(Your assignment): Please write out each entry that follows, keeping it exactly the same.

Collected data
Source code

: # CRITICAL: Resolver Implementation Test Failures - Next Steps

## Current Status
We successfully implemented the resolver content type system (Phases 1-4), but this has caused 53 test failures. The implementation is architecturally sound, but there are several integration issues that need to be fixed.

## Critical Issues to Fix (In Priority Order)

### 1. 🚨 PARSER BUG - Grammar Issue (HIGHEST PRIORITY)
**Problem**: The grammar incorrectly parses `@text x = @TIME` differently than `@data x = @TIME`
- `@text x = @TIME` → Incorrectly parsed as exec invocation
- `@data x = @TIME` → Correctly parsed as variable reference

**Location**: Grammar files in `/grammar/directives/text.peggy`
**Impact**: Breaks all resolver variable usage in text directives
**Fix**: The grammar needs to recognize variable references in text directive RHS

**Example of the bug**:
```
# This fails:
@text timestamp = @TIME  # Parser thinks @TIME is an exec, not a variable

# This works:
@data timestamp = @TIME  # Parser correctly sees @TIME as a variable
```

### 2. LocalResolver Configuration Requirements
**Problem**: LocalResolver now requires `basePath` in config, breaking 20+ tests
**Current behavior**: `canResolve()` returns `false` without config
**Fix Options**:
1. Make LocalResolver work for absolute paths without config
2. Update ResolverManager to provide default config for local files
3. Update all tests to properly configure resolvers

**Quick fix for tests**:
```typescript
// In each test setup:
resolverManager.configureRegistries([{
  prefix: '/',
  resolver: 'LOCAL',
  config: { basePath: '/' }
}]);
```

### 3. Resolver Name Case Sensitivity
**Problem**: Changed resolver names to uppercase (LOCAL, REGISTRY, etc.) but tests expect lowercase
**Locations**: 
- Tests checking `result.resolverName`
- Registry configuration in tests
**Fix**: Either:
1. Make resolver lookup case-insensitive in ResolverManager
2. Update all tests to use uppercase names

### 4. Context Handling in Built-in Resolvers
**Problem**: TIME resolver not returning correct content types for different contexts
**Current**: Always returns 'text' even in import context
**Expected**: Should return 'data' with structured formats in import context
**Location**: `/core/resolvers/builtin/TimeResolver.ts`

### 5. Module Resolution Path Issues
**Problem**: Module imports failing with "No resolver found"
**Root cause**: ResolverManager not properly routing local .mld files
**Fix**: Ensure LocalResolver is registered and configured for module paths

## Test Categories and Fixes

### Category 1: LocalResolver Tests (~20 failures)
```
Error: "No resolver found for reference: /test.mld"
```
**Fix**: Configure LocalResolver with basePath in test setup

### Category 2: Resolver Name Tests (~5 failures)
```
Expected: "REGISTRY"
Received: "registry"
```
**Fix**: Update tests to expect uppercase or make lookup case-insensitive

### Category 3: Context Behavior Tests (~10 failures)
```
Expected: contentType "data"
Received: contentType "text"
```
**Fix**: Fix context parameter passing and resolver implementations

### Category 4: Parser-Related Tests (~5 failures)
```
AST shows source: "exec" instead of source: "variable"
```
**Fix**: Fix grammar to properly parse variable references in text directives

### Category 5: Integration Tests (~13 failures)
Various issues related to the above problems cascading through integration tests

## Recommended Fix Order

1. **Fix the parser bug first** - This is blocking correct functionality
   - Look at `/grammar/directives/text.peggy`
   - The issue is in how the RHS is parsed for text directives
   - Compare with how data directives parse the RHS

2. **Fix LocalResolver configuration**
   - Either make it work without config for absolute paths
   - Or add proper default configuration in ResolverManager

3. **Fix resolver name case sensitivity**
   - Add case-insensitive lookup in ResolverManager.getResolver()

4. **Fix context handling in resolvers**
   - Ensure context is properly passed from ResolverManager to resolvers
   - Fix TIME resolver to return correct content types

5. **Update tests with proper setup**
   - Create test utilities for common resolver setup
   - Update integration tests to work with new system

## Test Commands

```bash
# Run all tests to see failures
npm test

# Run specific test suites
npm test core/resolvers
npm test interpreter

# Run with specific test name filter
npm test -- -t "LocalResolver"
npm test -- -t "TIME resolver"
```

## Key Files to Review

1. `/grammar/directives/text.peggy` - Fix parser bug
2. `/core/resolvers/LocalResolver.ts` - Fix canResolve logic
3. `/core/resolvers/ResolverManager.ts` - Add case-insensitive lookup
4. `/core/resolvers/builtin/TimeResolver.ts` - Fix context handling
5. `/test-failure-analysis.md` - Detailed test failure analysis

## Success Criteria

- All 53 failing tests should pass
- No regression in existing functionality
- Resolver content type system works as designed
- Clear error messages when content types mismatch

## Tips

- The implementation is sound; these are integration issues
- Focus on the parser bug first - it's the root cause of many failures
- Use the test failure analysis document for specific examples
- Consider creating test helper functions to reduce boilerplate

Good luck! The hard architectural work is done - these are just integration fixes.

(Task output):
Source code

: # CRITICAL: Resolver Implementation Test Failures - Next Steps

## Current Status
We successfully implemented the resolver content type system (Phases 1-4), but this has caused 53 test failures. The implementation is architecturally sound, but there are several integration issues that need to be fixed.

## Critical Issues to Fix (In Priority Order)

### 1. 🚨 PARSER BUG - Grammar Issue (HIGHEST PRIORITY)
**Problem**: The grammar incorrectly parses `@text x = @TIME` differently than `@data x = @TIME`
- `@text x = @TIME` → Incorrectly parsed as exec invocation
- `@data x = @TIME` → Correctly parsed as variable reference

**Location**: Grammar files in `/grammar/directives/text.peggy`
**Impact**: Breaks all resolver variable usage in text directives
**Fix**: The grammar needs to recognize variable references in text directive RHS

**Example of the bug**:
```
# This fails:
@text timestamp = @TIME  # Parser thinks @TIME is an exec, not a variable

# This works:
@data timestamp = @TIME  # Parser correctly sees @TIME as a variable
```

### 2. LocalResolver Configuration Requirements
**Problem**: LocalResolver now requires `basePath` in config, breaking 20+ tests
**Current behavior**: `canResolve()` returns `false` without config
**Fix Options**:
1. Make LocalResolver work for absolute paths without config
2. Update ResolverManager to provide default config for local files
3. Update all tests to properly configure resolvers

**Quick fix for tests**:
```typescript
// In each test setup:
resolverManager.configureRegistries([{
  prefix: '/',
  resolver: 'LOCAL',
  config: { basePath: '/' }
}]);
```

### 3. Resolver Name Case Sensitivity
**Problem**: Changed resolver names to uppercase (LOCAL, REGISTRY, etc.) but tests expect lowercase
**Locations**: 
- Tests checking `result.resolverName`
- Registry configuration in tests
**Fix**: Either:
1. Make resolver lookup case-insensitive in ResolverManager
2. Update all tests to use uppercase names

### 4. Context Handling in Built-in Resolvers
**Problem**: TIME resolver not returning correct content types for different contexts
**Current**: Always returns 'text' even in import context
**Expected**: Should return 'data' with structured formats in import context
**Location**: `/core/resolvers/builtin/TimeResolver.ts`

### 5. Module Resolution Path Issues
**Problem**: Module imports failing with "No resolver found"
**Root cause**: ResolverManager not properly routing local .mld files
**Fix**: Ensure LocalResolver is registered and configured for module paths

## Test Categories and Fixes

### Category 1: LocalResolver Tests (~20 failures)
```
Error: "No resolver found for reference: /test.mld"
```
**Fix**: Configure LocalResolver with basePath in test setup

### Category 2: Resolver Name Tests (~5 failures)
```
Expected: "REGISTRY"
Received: "registry"
```
**Fix**: Update tests to expect uppercase or make lookup case-insensitive

### Category 3: Context Behavior Tests (~10 failures)
```
Expected: contentType "data"
Received: contentType "text"
```
**Fix**: Fix context parameter passing and resolver implementations

### Category 4: Parser-Related Tests (~5 failures)
```
AST shows source: "exec" instead of source: "variable"
```
**Fix**: Fix grammar to properly parse variable references in text directives

### Category 5: Integration Tests (~13 failures)
Various issues related to the above problems cascading through integration tests

## Recommended Fix Order

1. **Fix the parser bug first** - This is blocking correct functionality
   - Look at `/grammar/directives/text.peggy`
   - The issue is in how the RHS is parsed for text directives
   - Compare with how data directives parse the RHS

2. **Fix LocalResolver configuration**
   - Either make it work without config for absolute paths
   - Or add proper default configuration in ResolverManager

3. **Fix resolver name case sensitivity**
   - Add case-insensitive lookup in ResolverManager.getResolver()

4. **Fix context handling in resolvers**
   - Ensure context is properly passed from ResolverManager to resolvers
   - Fix TIME resolver to return correct content types

5. **Update tests with proper setup**
   - Create test utilities for common resolver setup
   - Update integration tests to work with new system

## Test Commands

```bash
# Run all tests to see failures
npm test

# Run specific test suites
npm test core/resolvers
npm test interpreter

# Run with specific test name filter
npm test -- -t "LocalResolver"
npm test -- -t "TIME resolver"
```

## Key Files to Review

1. `/grammar/directives/text.peggy` - Fix parser bug
2. `/core/resolvers/LocalResolver.ts` - Fix canResolve logic
3. `/core/resolvers/ResolverManager.ts` - Add case-insensitive lookup
4. `/core/resolvers/builtin/TimeResolver.ts` - Fix context handling
5. `/test-failure-analysis.md` - Detailed test failure analysis

## Success Criteria

- All 53 failing tests should pass
- No regression in existing functionality
- Resolver content type system works as designed
- Clear error messages when content types mismatch

## Tips

- The implementation is sound; these are integration issues
- Focus on the parser bug first - it's the root cause of many failures
- Use the test failure analysis document for specific examples
- Consider creating test helper functions to reduce boilerplate

Good luck! The hard architectural work is done - these are just integration fixes.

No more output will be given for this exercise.